La empresa comunicó al actor de forma escrita dos resoluciones en las que procedía a imponerle sendas sanciones de suspensión de empleo y sueldo, como consecuencia de la negativa a realizar determinadas maniobras de enganche y desenganche de trenes en una estación, en base a que estas no entraban dentro de sus funciones y podían suponer un riesgo laboral grave para su salud.

En el caso concreto, en los dos días en que se produjeron los hechos sancionados, las maniobras encomendadas al actor eran maniobras de enganche y desenganche, operaciones éstas que integran la actividad principal del puesto y categoría profesional del demandante, ayudante ferroviario, de conformidad al Plan de Evaluación de Riesgos Laborales y del que se desprende, asimismo, que el ayudante ferroviario es responsable de que el material estacionado esté bien enganchado. Vemos además, como se distingue en la descripción del puesto, lo que son maniobras de lo que son operaciones de enganche y desenganche.

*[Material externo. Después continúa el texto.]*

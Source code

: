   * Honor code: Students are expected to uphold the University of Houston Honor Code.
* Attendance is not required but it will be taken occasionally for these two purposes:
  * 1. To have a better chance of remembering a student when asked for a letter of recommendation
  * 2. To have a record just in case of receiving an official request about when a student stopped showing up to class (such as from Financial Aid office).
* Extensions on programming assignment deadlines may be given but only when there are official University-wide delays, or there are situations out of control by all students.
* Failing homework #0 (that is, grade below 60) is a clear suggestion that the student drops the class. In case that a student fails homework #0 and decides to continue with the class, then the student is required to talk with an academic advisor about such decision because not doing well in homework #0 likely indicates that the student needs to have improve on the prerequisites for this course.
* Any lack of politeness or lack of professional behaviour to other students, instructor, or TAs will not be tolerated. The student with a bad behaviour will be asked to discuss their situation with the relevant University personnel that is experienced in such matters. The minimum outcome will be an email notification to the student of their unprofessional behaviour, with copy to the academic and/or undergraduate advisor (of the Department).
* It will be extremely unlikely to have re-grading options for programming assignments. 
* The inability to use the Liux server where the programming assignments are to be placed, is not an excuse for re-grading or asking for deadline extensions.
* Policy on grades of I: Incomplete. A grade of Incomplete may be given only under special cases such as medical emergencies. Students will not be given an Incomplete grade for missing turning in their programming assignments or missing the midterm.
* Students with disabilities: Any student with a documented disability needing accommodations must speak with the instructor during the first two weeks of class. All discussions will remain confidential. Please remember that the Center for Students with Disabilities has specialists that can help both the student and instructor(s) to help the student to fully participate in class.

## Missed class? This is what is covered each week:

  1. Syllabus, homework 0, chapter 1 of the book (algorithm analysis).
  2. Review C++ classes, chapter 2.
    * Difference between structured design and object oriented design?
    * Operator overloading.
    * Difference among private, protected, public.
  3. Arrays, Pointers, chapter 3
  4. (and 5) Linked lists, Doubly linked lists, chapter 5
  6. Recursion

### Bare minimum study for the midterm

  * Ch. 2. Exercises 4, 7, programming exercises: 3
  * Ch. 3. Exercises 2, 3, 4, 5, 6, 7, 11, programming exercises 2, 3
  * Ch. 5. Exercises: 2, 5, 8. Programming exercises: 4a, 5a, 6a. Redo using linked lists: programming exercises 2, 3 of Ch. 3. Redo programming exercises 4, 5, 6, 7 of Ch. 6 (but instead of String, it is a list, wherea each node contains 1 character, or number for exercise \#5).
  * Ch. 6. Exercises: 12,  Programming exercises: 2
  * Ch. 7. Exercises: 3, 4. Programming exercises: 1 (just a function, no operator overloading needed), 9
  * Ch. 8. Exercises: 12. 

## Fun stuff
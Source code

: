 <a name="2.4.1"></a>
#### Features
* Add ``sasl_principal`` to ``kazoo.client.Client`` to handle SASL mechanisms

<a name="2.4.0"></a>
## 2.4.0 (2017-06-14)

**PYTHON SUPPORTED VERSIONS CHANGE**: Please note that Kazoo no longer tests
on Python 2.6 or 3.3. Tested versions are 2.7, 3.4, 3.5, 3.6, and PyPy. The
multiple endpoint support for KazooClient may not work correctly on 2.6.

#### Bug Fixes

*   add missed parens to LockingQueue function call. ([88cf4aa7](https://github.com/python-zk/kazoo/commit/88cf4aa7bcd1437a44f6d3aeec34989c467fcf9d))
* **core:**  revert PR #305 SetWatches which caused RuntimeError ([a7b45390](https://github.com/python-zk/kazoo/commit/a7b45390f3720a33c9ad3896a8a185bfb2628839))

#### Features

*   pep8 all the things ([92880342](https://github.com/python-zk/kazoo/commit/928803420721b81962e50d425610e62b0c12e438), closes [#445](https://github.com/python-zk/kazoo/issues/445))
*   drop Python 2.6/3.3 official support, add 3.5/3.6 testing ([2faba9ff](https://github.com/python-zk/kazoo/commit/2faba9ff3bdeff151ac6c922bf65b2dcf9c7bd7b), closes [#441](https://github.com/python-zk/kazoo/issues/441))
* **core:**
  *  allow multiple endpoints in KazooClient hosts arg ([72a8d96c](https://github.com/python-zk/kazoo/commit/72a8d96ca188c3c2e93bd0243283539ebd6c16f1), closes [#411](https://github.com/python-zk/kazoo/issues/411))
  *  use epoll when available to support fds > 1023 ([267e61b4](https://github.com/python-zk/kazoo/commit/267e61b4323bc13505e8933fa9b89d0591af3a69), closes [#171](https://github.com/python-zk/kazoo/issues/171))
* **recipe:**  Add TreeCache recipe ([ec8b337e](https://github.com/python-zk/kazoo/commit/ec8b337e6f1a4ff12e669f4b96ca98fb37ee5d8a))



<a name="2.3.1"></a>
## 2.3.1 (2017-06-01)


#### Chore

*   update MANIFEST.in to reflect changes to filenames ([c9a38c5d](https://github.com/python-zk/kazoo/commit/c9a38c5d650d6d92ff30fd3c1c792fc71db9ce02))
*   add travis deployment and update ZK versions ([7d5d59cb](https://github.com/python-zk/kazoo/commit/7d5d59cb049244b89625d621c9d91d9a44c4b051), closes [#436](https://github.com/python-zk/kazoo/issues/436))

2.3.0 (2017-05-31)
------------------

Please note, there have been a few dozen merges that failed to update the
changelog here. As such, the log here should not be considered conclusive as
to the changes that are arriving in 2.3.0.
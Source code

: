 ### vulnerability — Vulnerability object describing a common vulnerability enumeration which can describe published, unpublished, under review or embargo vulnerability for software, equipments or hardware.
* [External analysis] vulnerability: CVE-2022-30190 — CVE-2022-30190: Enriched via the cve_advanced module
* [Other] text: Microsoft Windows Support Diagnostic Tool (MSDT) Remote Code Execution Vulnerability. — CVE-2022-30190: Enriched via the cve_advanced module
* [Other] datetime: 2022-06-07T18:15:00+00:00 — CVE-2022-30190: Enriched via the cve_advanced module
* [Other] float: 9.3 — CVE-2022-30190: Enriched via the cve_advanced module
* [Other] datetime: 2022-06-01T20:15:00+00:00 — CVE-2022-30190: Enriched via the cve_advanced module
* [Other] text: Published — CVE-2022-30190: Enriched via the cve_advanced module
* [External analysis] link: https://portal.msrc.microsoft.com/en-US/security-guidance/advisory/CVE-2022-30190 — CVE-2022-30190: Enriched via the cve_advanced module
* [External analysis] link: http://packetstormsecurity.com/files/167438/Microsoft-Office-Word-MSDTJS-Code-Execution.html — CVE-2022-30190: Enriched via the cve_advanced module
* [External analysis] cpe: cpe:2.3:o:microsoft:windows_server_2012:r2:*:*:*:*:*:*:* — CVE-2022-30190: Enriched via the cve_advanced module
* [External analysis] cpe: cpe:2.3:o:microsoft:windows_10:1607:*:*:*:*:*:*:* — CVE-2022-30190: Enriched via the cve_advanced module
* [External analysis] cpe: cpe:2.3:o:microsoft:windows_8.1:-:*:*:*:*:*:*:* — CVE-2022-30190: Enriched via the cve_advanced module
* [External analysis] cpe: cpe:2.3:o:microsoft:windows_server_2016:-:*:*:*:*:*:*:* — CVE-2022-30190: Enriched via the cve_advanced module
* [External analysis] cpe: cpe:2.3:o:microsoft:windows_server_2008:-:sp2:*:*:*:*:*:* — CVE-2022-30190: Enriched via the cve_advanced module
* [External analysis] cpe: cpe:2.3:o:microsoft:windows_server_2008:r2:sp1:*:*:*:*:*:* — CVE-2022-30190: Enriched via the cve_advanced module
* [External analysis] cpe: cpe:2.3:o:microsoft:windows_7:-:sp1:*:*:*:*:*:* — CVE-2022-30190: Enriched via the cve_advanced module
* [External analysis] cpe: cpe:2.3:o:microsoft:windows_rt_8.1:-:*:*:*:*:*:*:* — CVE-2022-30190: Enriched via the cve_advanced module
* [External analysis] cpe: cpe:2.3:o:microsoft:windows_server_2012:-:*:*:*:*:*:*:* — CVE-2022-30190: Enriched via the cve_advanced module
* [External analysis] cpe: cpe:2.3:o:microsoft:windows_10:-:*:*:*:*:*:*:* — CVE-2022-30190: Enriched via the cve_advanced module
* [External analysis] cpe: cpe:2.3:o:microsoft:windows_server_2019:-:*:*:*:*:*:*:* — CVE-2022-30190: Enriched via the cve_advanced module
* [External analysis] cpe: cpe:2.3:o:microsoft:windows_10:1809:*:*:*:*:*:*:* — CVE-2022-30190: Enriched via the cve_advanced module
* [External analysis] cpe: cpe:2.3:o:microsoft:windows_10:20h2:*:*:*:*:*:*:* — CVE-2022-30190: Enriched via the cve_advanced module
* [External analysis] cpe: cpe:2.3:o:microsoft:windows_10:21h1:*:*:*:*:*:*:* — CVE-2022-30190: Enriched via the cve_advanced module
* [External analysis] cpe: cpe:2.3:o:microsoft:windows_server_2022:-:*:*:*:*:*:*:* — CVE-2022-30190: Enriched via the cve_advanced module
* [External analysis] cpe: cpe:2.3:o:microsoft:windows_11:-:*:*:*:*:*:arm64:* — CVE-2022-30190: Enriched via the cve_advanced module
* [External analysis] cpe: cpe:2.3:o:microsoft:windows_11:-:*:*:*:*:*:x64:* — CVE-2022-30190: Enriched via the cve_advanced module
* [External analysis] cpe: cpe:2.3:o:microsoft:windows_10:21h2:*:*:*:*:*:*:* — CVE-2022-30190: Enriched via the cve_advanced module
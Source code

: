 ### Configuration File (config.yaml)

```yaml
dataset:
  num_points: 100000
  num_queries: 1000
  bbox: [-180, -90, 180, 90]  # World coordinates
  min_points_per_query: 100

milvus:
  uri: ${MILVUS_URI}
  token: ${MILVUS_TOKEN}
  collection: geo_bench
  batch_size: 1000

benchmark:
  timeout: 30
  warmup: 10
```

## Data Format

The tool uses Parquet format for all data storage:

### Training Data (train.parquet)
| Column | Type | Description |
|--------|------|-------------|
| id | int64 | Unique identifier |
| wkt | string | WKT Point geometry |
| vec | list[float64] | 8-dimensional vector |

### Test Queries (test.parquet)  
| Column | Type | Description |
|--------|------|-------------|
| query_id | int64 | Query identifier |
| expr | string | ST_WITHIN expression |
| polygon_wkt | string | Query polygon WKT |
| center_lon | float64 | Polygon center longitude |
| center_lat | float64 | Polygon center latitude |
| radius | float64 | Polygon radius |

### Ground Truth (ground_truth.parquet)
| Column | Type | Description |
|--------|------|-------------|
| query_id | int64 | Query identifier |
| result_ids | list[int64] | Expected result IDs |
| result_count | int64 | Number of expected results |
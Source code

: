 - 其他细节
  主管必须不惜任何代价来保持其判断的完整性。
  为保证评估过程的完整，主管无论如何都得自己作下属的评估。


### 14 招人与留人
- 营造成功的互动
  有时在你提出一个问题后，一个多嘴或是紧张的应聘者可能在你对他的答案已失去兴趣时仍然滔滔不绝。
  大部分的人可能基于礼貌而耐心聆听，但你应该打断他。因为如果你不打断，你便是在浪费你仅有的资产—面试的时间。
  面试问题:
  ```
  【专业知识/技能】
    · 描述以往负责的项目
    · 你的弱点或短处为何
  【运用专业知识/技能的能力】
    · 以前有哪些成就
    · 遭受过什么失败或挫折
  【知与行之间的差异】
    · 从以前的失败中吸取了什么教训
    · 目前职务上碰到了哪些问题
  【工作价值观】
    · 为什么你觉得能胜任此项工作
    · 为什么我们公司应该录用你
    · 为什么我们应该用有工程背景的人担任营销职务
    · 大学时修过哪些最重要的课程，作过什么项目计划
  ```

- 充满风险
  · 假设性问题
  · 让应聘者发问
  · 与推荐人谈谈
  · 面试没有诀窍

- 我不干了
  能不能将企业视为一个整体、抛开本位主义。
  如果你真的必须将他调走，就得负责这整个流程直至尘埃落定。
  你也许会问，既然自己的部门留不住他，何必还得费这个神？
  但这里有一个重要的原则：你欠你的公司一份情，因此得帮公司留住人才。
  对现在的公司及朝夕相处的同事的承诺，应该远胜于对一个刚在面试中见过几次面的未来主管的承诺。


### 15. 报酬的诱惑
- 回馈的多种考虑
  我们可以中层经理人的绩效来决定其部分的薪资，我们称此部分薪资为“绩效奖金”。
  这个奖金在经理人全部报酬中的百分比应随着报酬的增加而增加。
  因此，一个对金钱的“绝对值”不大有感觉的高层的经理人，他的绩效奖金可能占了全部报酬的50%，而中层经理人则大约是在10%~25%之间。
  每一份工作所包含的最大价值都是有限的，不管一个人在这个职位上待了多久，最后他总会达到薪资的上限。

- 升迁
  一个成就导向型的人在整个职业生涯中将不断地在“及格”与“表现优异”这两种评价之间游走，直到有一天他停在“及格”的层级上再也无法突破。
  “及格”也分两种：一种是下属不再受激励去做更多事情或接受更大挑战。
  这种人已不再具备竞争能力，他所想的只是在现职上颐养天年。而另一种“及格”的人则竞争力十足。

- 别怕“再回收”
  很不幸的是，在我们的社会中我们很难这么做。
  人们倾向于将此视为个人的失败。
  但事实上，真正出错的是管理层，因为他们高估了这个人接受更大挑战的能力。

En la referida Estación está prevista la presencia de un capataz o al menos de un ayudante ferroviario con función de dirección de la brigada de lunes a viernes en turno de noche (de 22,00 a 6,00 horas) y que si bien en el turno de mañana y tarde, las mismas maniobras de enganche y desenganche exigen la presencia de tres personas (maquinista, ayudante ferroviario y capataz o quién haga sus veces) en el turno de noche y fin de semana, sólo hay dos personas para efectuar las mismas operaciones (el maquinista y el ayudante ferroviario).
En este contexto, el recurrente entiende que se haya justificada su desobediencia a realizar las maniobras cuyo incumplimiento justifica la sanción teniendo en cuenta, sobre todo, la peligrosidad de las maniobras en cuestión sin una tercera persona que las coordine como sucede en el turno de mañana o tarde.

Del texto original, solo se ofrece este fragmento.